View Full Version : Lead OGG Dev Responds to Jobs' attacks

May 3rd, 2010, 07:15 PM
Xiph's Gregory Maxwell, the designer and lead dev of the OGG container and the Vorbis audio and Theora video codecs, had a few choice words for Steve Jobs over his recent suggestion that OGG Theora would soon be in court over patent infringement. What did Steve say, exactly?

"All video codecs are covered by patents. A patent pool is being assembled to go after Theora and other “open source” codecs now. Unfortunately, just because something is open source, it doesn’t mean or guarantee that it doesn’t infringe on others patents.
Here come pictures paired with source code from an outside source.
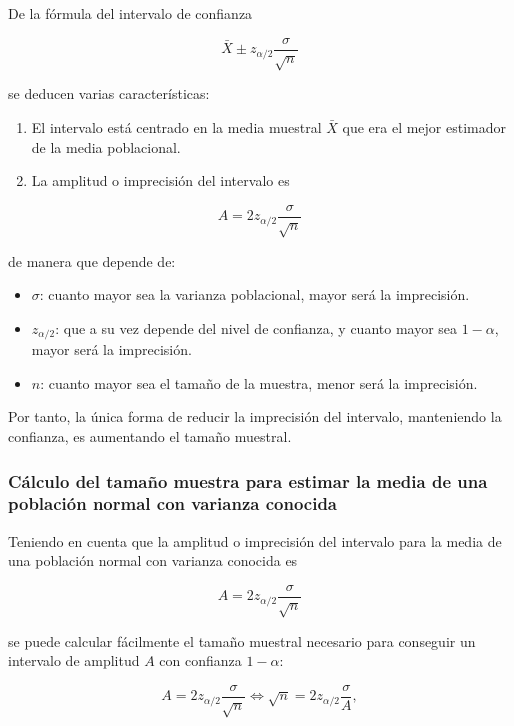 \documentclass[
  a4paper,
]{scrreport}
\providecommand{\tightlist}{%
  \setlength{\itemsep}{0pt}\setlength{\parskip}{0pt}}\usepackage{longtable,booktabs,array}
\theoremstyle{plain}
\theoremstyle{definition}
\theoremstyle{definition}
\theoremstyle{remark}
\begin{document}
De la fórmula del intervalo de confianza

\[
\bar{X}\pm z_{\alpha/2}\frac{\sigma}{\sqrt{n}}
\]

se deducen varias características:

\begin{enumerate}
\def\labelenumi{\alph{enumi}.}
\item
  El intervalo está centrado en la media muestral \(\bar X\) que era el
  mejor estimador de la media poblacional.
\item
  La amplitud o imprecisión del intervalo es
\end{enumerate}

\[
A= 2 z_{\alpha/2}\frac{\sigma}{\sqrt{n}}
\]

de manera que depende de:

\begin{itemize}
\tightlist
\item
  \(\sigma\): cuanto mayor sea la varianza poblacional, mayor será la
  imprecisión.
\item
  \(z_{\alpha/2}\): que a su vez depende del nivel de confianza, y
  cuanto mayor sea \(1-\alpha\), mayor será la imprecisión.
\item
  \(n\): cuanto mayor sea el tamaño de la muestra, menor será la
  imprecisión.
\end{itemize}

Por tanto, la única forma de reducir la imprecisión del intervalo,
manteniendo la confianza, es aumentando el tamaño muestral.

\subsubsection{Cálculo del tamaño muestra para estimar la media de una
población normal con varianza
conocida}\label{cuxe1lculo-del-tamauxf1o-muestra-para-estimar-la-media-de-una-poblaciuxf3n-normal-con-varianza-conocida}

Teniendo en cuenta que la amplitud o imprecisión del intervalo para la
media de una población normal con varianza conocida es

\[
A= 2 z_{\alpha/2}\frac{\sigma}{\sqrt{n}}
\]

se puede calcular fácilmente el tamaño muestral necesario para conseguir
un intervalo de amplitud \(A\) con confianza \(1-\alpha\):

\[
A= 2 z_{\alpha/2}\frac{\sigma}{\sqrt{n}} \Leftrightarrow \sqrt{n}= 2 z_{\alpha/2}\frac{\sigma}{A},
\]
\end{document}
An open standard is different from being royalty free or open source.

Sent from my iPad"

Sigh. You've got to love Apple's self promotion...



May 4th, 2010, 01:36 AM
Thanks for the post, I really don't like looking at the site it is on though, the original is much easier on the eyes:


Dr. C
May 4th, 2010, 02:39 AM
Thanks for the post. Gregory Maxwell makes some excellent points. In particular
The specific standards process used to develop the MPEG codecs creates patent minefields that royalty-free codecs don't generally face. Because many knowledgeable people have heard of the problems faced by these patent-soup standards, they may extrapolate these risk to codecs developed under a different process where these problems are less considerable. This is a mistake, and I'll explain why here.


Certainly this is the case for the MPEG codecs, but it is not a universal truth. To understand why, you must understand a little about the process used to build these international standards.
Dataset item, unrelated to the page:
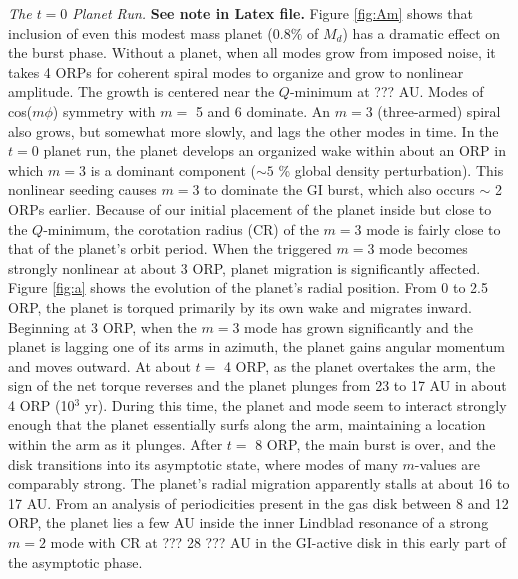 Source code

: \documentclass[12pt,manuscript,authoryear]{aastex}
\begin{document}
{\it The $t = 0$ Planet Run.} {\bf See note in Latex file.} Figure \ref{fig:Am} shows that inclusion of even this modest mass planet ($0.8 \%$ of $M_d$) has a dramatic effect on the burst phase. Without a planet, when all modes grow from imposed noise, it takes 4 ORPs for coherent spiral modes to organize and grow to nonlinear amplitude. The growth is centered near the $Q$-minimum at ??? AU. Modes of cos($m\phi$) symmetry with $m =$ 5 and 6 dominate. An $m = 3$ (three-armed) spiral also grows, but somewhat more slowly, and lags the other modes in time. In the $t = 0$ planet run, the planet develops an organized wake within about an ORP in which $m = 3$ is a dominant component ($\sim 5$ \% global density perturbation). This nonlinear seeding causes $m = 3$ to dominate the GI burst, which also occurs $\sim$ 2 ORPs earlier. Because of our initial placement of the planet inside but close to the $Q$-minimum, the corotation radius (CR) of the $m = 3$ mode is fairly close to that of the planet's orbit period. When the triggered $m = 3$ mode becomes strongly nonlinear at about 3 ORP, planet migration is significantly affected. Figure \ref{fig:a} shows the evolution of the planet's radial position. From 0 to 2.5 ORP, the planet is torqued primarily by its own wake and migrates inward. Beginning at 3 ORP, when the $m = 3$ mode has grown significantly and the planet is lagging one of its arms in azimuth, the planet gains angular momentum and moves outward. At about $t =$ 4 ORP, as the planet overtakes the arm, the sign of the net torque reverses and the planet plunges from 23 to 17 AU in about 4 ORP (10$^3$ yr). During this time, the planet and mode seem to interact strongly enough that the planet essentially surfs along the arm, maintaining a location within the arm as it plunges. After $t =$ 8 ORP, the main burst is over, and the disk transitions into its asymptotic state, where modes of many $m$-values are comparably strong. The planet's radial migration apparently stalls at about 16 to 17 AU. From an analysis of periodicities present in the gas disk between 8 and 12 ORP, the planet lies a few AU inside the inner Lindblad resonance of a strong $m = 2$ mode with CR at ??? 28 ??? AU in the GI-active disk in this early part of the asymptotic phase. 
\end{document}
The reason the MPEG formats are so thoroughly encumbered by patents is that the process used to build the formats is designed to be "blind" to patent considerations: all the participants have agreed that any patents they hold will be licensed under "Reasonable And Non-Discriminatory" terms, a term of art which few normal people would actually describe as all that reasonable or all that non-discriminatory, as RAND often means "quite expensive". With only that assurance in hand, they go about constructing their formats through an extensively political tournament process where proposals are made and encouraged to be combined.

So no effort is made to avoid patents, but it gets worse:

If you're a participant in this process, it is very important that some of your patented technology make it into the result: if it doesn't you'll end up having to pay the same royalties as the rest of the world, but if it does you can cross-license your patents with the other "winners" and completely avoid paying to use the resulting format.

So even if you're not looking to make a profit from your participation, you'll be sure to get some patents into the result so that you don't have to _pay_ for the result of your own labors.


There is a major economic incentive for the MPEG-LA codecs to be deliberately designed to be encumbered by patents. By the way Apple is in the thick of all of this.